▶ _Description of the task_
This exercise calls for an exact copy of the listing, with no pictures kept.

Dataset excerpts Block Start

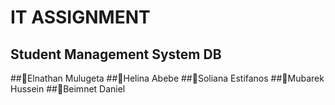 # IT ASSIGNMENT
## Student Management System DB
##:star2:Elnathan Mulugeta
##:star2:Helina Abebe
##:star2:Soliana Estifanos
##:star2:Mubarek Hussein
##:star2:Beimnet Daniel
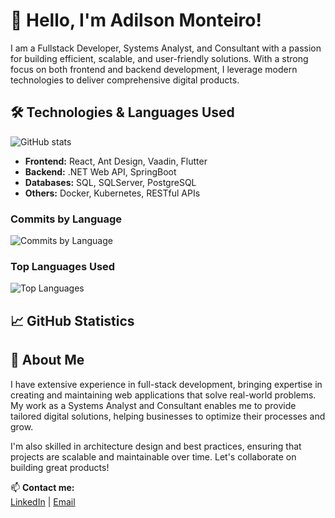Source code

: # 👋 Hello, I'm Adilson Monteiro!

I am a Fullstack Developer, Systems Analyst, and Consultant with a passion for building efficient, scalable, and user-friendly solutions. With a strong focus on both frontend and backend development, I leverage modern technologies to deliver comprehensive digital products.

## 🛠️ Technologies & Languages Used
![GitHub stats](https://github-readme-stats.vercel.app/api/top-langs/?username=AdilsonRTB)

- **Frontend:** React, Ant Design, Vaadin, Flutter
- **Backend:** .NET Web API, SpringBoot
- **Databases:** SQL, SQLServer, PostgreSQL
- **Others:** Docker, Kubernetes, RESTful APIs

### Commits by Language

![Commits by Language](https://github-readme-stats.vercel.app/api/top-langs/?username=AdilsonRTB&layout=compact&theme=radical)

### Top Languages Used
![Top Languages](https://github-readme-stats.vercel.app/api/top-langs/?username=AdilsonRTB&layout=compact&theme=radical)

## 📈 GitHub Statistics


## 💬 About Me

I have extensive experience in full-stack development, bringing expertise in creating and maintaining web applications that solve real-world problems. My work as a Systems Analyst and Consultant enables me to provide tailored digital solutions, helping businesses to optimize their processes and grow.

I'm also skilled in architecture design and best practices, ensuring that projects are scalable and maintainable over time. Let's collaborate on building great products!

📫 **Contact me:**  
[LinkedIn](https://linkedin.com/in/adilsonrtb) | [Email](mailto:adilson.monteiro@example.com)





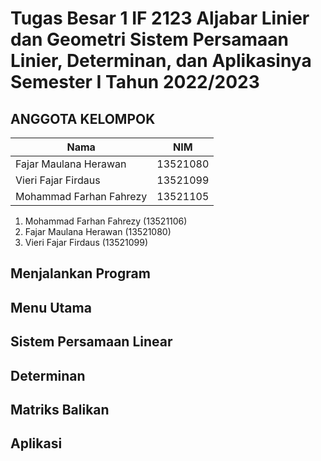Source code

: # Tugas Besar 1 IF 2123 Aljabar Linier dan Geometri Sistem Persamaan Linier, Determinan, dan Aplikasinya Semester I Tahun 2022/2023

## ANGGOTA KELOMPOK
| Nama        | NIM           |
| ------------- |:-------------:|
| Fajar Maulana Herawan     | 13521080 |
| Vieri Fajar Firdaus      | 13521099  |   
| Mohammad Farhan Fahrezy | 13521105      |   
1. Mohammad Farhan Fahrezy (13521106)
2. Fajar Maulana Herawan (13521080)
3. Vieri Fajar Firdaus (13521099)

## Menjalankan Program 

## Menu Utama

## Sistem Persamaan Linear

## Determinan

## Matriks Balikan

## Aplikasi
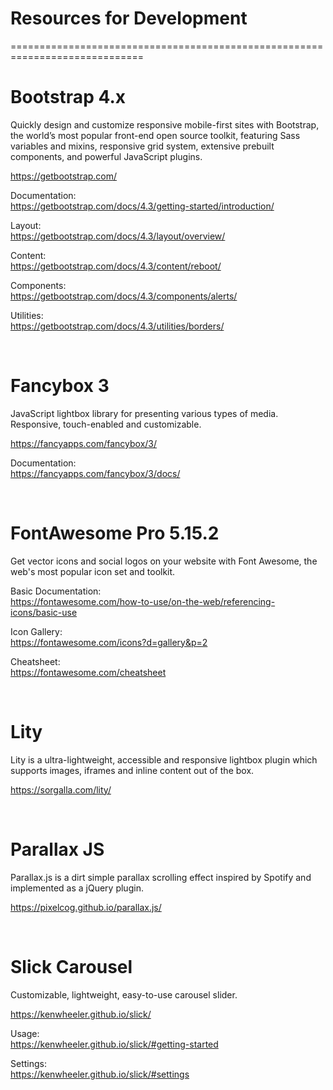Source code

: # Resources for Development
=============================================================================

# Bootstrap 4.x

<p>Quickly design and customize responsive mobile-first sites with Bootstrap, the world’s most popular front-end open source toolkit, featuring Sass variables and mixins, responsive grid system, extensive prebuilt components, and powerful JavaScript plugins.</p>

https://getbootstrap.com/

Documentation:<br>
https://getbootstrap.com/docs/4.3/getting-started/introduction/

Layout:<br>
https://getbootstrap.com/docs/4.3/layout/overview/

Content:<br>
https://getbootstrap.com/docs/4.3/content/reboot/

Components:<br>
https://getbootstrap.com/docs/4.3/components/alerts/

Utilities:<br>
https://getbootstrap.com/docs/4.3/utilities/borders/

<br>

# Fancybox 3

<p>JavaScript lightbox library for presenting various types of media. Responsive, touch-enabled and customizable.</p>

https://fancyapps.com/fancybox/3/

Documentation:<br>
https://fancyapps.com/fancybox/3/docs/

<br>

# FontAwesome Pro 5.15.2

<p>Get vector icons and social logos on your website with Font Awesome, the web's most popular icon set and toolkit.</p>

Basic Documentation:<br>
https://fontawesome.com/how-to-use/on-the-web/referencing-icons/basic-use

Icon Gallery:<br>
https://fontawesome.com/icons?d=gallery&p=2

Cheatsheet:<br>
https://fontawesome.com/cheatsheet

<br>

# Lity

<p>Lity is a ultra-lightweight, accessible and responsive lightbox plugin which supports images, iframes and inline content out of the box.</p>

https://sorgalla.com/lity/

<br>

# Parallax JS

<p>Parallax.js is a dirt simple parallax scrolling effect inspired by Spotify and implemented as a jQuery plugin.</p

https://pixelcog.github.io/parallax.js/

<br>

# Slick Carousel

<p>Customizable, lightweight, easy-to-use carousel slider.</p>

https://kenwheeler.github.io/slick/

Usage:<br>
https://kenwheeler.github.io/slick/#getting-started

Settings:<br>
https://kenwheeler.github.io/slick/#settings
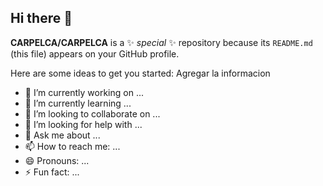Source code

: ## Hi there 👋


**CARPELCA/CARPELCA** is a ✨ _special_ ✨ repository because its `README.md` (this file) appears on your GitHub profile.

Here are some ideas to get you started:
Agregar la informacion


- 🔭 I’m currently working on ...
- 🌱 I’m currently learning ...
- 👯 I’m looking to collaborate on ...
- 🤔 I’m looking for help with ...
- 💬 Ask me about ...
- 📫 How to reach me: ...
- 😄 Pronouns: ...
- ⚡ Fun fact: ...

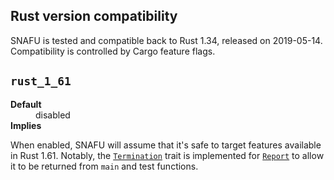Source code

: ## Rust version compatibility

SNAFU is tested and compatible back to Rust 1.34, released on
2019-05-14. Compatibility is controlled by Cargo feature flags.

<style>
.snafu-ff-meta>dt {
  font-weight: bold;
}
.snafu-ff-meta>*>p {
  margin: 0;
}
</style>

## `rust_1_61`

<dl class="snafu-ff-meta">
<dt>Default</dt>
<dd>disabled</dd>
<dt>Implies</dt>
<dd>
</dd>
</dl>

When enabled, SNAFU will assume that it's safe to target features
available in Rust 1.61. Notably, the [`Termination`][] trait is
implemented for [`Report`][] to allow it to be returned from `main`
and test functions.

[`Termination`]: std::process::Termination
[`Report`]: crate::Report
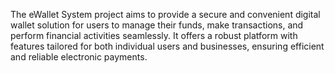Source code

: The eWallet System project aims to provide a secure and convenient digital wallet solution for users to manage their funds, make transactions, and perform financial activities seamlessly. It offers a robust platform with features tailored for both individual users and businesses, ensuring efficient and reliable electronic payments.
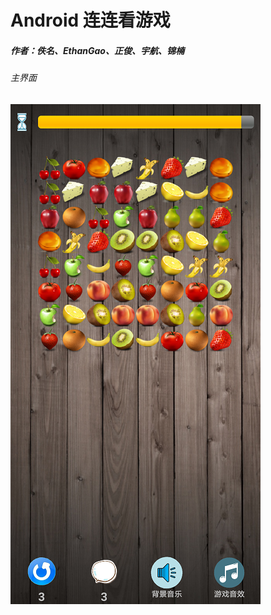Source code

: ﻿# Android 连连看游戏
##### 作者：佚名、EthanGao、正俊、宇航、锦楠
###### 主界面
![Image text](https://github.com/ProEthan/lianliankan/blob/master/lian.png)

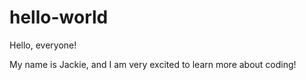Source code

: # hello-world

Hello, everyone!

My name is Jackie, and I am very excited to learn more about coding! 

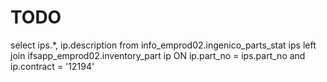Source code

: # TODO

select ips.\*,
ip.description
from info_emprod02.ingenico_parts_stat ips left join ifsapp_emprod02.inventory_part ip ON ip.part_no = ips.part_no and ip.contract = '12194'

Dataset excerpts Block End

▶ _Exercise answer_
 # IT ASSIGNMENT
## Student Management System DB
##:star2:Elnathan Mulugeta
##:star2:Helina Abebe
##:star2:Soliana Estifanos
##:star2:Mubarek Hussein
##:star2:Beimnet Daniel
Source code

: # 👋 Hello, I'm Adilson Monteiro!

I am a Fullstack Developer, Systems Analyst, and Consultant with a passion for building efficient, scalable, and user-friendly solutions. With a strong focus on both frontend and backend development, I leverage modern technologies to deliver comprehensive digital products.

## 🛠️ Technologies & Languages Used
![GitHub stats](https://github-readme-stats.vercel.app/api/top-langs/?username=AdilsonRTB)

- **Frontend:** React, Ant Design, Vaadin, Flutter
- **Backend:** .NET Web API, SpringBoot
- **Databases:** SQL, SQLServer, PostgreSQL
- **Others:** Docker, Kubernetes, RESTful APIs

### Commits by Language

![Commits by Language](https://github-readme-stats.vercel.app/api/top-langs/?username=AdilsonRTB&layout=compact&theme=radical)

### Top Languages Used
![Top Languages](https://github-readme-stats.vercel.app/api/top-langs/?username=AdilsonRTB&layout=compact&theme=radical)

## 📈 GitHub Statistics


## 💬 About Me

I have extensive experience in full-stack development, bringing expertise in creating and maintaining web applications that solve real-world problems. My work as a Systems Analyst and Consultant enables me to provide tailored digital solutions, helping businesses to optimize their processes and grow.

I'm also skilled in architecture design and best practices, ensuring that projects are scalable and maintainable over time. Let's collaborate on building great products!

📫 **Contact me:**  
[LinkedIn](https://linkedin.com/in/adilsonrtb) | [Email](mailto:adilson.monteiro@example.com)





Source code

: # Tugas Besar 1 IF 2123 Aljabar Linier dan Geometri Sistem Persamaan Linier, Determinan, dan Aplikasinya Semester I Tahun 2022/2023

## ANGGOTA KELOMPOK
| Nama        | NIM           |
| ------------- |:-------------:|
| Fajar Maulana Herawan     | 13521080 |
| Vieri Fajar Firdaus      | 13521099  |   
| Mohammad Farhan Fahrezy | 13521105      |   
1. Mohammad Farhan Fahrezy (13521106)
2. Fajar Maulana Herawan (13521080)
3. Vieri Fajar Firdaus (13521099)

## Menjalankan Program 

## Menu Utama

## Sistem Persamaan Linear

## Determinan

## Matriks Balikan

## Aplikasi
Source code

: # Resources for Development
=============================================================================

# Bootstrap 4.x

<p>Quickly design and customize responsive mobile-first sites with Bootstrap, the world’s most popular front-end open source toolkit, featuring Sass variables and mixins, responsive grid system, extensive prebuilt components, and powerful JavaScript plugins.</p>

https://getbootstrap.com/

Documentation:<br>
https://getbootstrap.com/docs/4.3/getting-started/introduction/

Layout:<br>
https://getbootstrap.com/docs/4.3/layout/overview/

Content:<br>
https://getbootstrap.com/docs/4.3/content/reboot/

Components:<br>
https://getbootstrap.com/docs/4.3/components/alerts/

Utilities:<br>
https://getbootstrap.com/docs/4.3/utilities/borders/

<br>

# Fancybox 3

<p>JavaScript lightbox library for presenting various types of media. Responsive, touch-enabled and customizable.</p>

https://fancyapps.com/fancybox/3/

Documentation:<br>
https://fancyapps.com/fancybox/3/docs/

<br>

# FontAwesome Pro 5.15.2

<p>Get vector icons and social logos on your website with Font Awesome, the web's most popular icon set and toolkit.</p>

Basic Documentation:<br>
https://fontawesome.com/how-to-use/on-the-web/referencing-icons/basic-use

Icon Gallery:<br>
https://fontawesome.com/icons?d=gallery&p=2

Cheatsheet:<br>
https://fontawesome.com/cheatsheet

<br>

# Lity

<p>Lity is a ultra-lightweight, accessible and responsive lightbox plugin which supports images, iframes and inline content out of the box.</p>

https://sorgalla.com/lity/

<br>

# Parallax JS

<p>Parallax.js is a dirt simple parallax scrolling effect inspired by Spotify and implemented as a jQuery plugin.</p

https://pixelcog.github.io/parallax.js/

<br>

# Slick Carousel

<p>Customizable, lightweight, easy-to-use carousel slider.</p>

https://kenwheeler.github.io/slick/

Usage:<br>
https://kenwheeler.github.io/slick/#getting-started

Settings:<br>
https://kenwheeler.github.io/slick/#settings
Source code

: ## Hi there 👋


**CARPELCA/CARPELCA** is a ✨ _special_ ✨ repository because its `README.md` (this file) appears on your GitHub profile.

Here are some ideas to get you started:
Agregar la informacion


- 🔭 I’m currently working on ...
- 🌱 I’m currently learning ...
- 👯 I’m looking to collaborate on ...
- 🤔 I’m looking for help with ...
- 💬 Ask me about ...
- 📫 How to reach me: ...
- 😄 Pronouns: ...
- ⚡ Fun fact: ...

Source code

: ## Rust version compatibility

SNAFU is tested and compatible back to Rust 1.34, released on
2019-05-14. Compatibility is controlled by Cargo feature flags.

<style>
.snafu-ff-meta>dt {
  font-weight: bold;
}
.snafu-ff-meta>*>p {
  margin: 0;
}
</style>

## `rust_1_61`

<dl class="snafu-ff-meta">
<dt>Default</dt>
<dd>disabled</dd>
<dt>Implies</dt>
<dd>
</dd>
</dl>

When enabled, SNAFU will assume that it's safe to target features
available in Rust 1.61. Notably, the [`Termination`][] trait is
implemented for [`Report`][] to allow it to be returned from `main`
and test functions.

[`Termination`]: std::process::Termination
[`Report`]: crate::Report
Source code

: The eWallet System project aims to provide a secure and convenient digital wallet solution for users to manage their funds, make transactions, and perform financial activities seamlessly. It offers a robust platform with features tailored for both individual users and businesses, ensuring efficient and reliable electronic payments.
Source code

: ﻿# Android 连连看游戏
##### 作者：佚名、EthanGao、正俊、宇航、锦楠
###### 主界面
![Image text](https://github.com/ProEthan/lianliankan/blob/master/lian.png)

Source code

: # hello-world

Hello, everyone!

My name is Jackie, and I am very excited to learn more about coding! 

Source code

: # TODO

select ips.\*,
ip.description
from info_emprod02.ingenico_parts_stat ips left join ifsapp_emprod02.inventory_part ip ON ip.part_no = ips.part_no and ip.contract = '12194'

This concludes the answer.